━━━━━ Given information
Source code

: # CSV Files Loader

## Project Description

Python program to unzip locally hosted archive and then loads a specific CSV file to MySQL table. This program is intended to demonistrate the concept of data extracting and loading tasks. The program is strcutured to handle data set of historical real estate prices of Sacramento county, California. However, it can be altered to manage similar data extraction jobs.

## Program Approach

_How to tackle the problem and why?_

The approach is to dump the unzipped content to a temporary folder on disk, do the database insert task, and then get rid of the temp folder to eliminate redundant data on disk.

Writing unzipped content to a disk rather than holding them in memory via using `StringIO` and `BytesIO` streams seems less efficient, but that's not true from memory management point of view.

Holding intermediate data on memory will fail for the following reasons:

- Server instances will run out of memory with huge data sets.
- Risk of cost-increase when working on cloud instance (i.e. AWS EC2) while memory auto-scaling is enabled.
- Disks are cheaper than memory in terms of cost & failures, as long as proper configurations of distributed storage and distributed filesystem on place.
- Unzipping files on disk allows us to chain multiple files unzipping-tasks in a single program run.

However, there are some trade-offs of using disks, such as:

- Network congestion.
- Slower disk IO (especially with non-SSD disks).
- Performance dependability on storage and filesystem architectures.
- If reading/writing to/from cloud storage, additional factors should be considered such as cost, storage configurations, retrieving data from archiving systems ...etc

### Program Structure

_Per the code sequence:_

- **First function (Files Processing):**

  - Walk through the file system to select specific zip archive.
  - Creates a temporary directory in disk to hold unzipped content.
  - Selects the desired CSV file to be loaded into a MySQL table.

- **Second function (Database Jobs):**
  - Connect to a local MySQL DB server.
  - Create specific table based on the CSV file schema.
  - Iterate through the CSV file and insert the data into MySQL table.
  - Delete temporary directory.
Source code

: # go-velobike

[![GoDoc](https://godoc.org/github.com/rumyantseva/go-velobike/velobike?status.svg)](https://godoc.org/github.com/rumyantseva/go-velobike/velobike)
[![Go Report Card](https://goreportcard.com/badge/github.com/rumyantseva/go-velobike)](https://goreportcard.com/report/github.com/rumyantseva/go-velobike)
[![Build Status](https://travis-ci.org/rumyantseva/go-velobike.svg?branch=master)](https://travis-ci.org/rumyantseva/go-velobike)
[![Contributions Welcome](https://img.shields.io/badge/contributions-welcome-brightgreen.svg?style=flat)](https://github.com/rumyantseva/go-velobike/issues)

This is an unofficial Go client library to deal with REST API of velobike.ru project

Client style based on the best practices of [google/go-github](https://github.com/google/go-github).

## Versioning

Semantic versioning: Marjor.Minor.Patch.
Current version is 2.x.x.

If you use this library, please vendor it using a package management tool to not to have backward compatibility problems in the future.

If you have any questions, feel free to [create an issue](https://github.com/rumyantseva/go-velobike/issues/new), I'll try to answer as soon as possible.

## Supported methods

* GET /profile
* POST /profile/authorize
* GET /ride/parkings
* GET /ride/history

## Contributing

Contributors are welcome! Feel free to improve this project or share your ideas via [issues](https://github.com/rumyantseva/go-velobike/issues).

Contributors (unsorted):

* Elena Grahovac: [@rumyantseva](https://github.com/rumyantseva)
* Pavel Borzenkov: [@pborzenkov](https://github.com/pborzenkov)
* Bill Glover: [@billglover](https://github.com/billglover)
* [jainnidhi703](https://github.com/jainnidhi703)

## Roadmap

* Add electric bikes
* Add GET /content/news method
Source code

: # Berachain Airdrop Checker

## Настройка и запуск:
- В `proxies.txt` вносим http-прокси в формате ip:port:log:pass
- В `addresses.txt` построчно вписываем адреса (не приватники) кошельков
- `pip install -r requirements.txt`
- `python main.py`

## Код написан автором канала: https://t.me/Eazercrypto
━━━━━━━━━━
Exercise:
Find the word "library" in the data and copy out each line where it turns up.

Reply to the exercise:
This is an unofficial Go client library to deal with REST API of velobike.ru project
If you use this library, please vendor it using a package management tool to not to have backward compatibility problems in the future.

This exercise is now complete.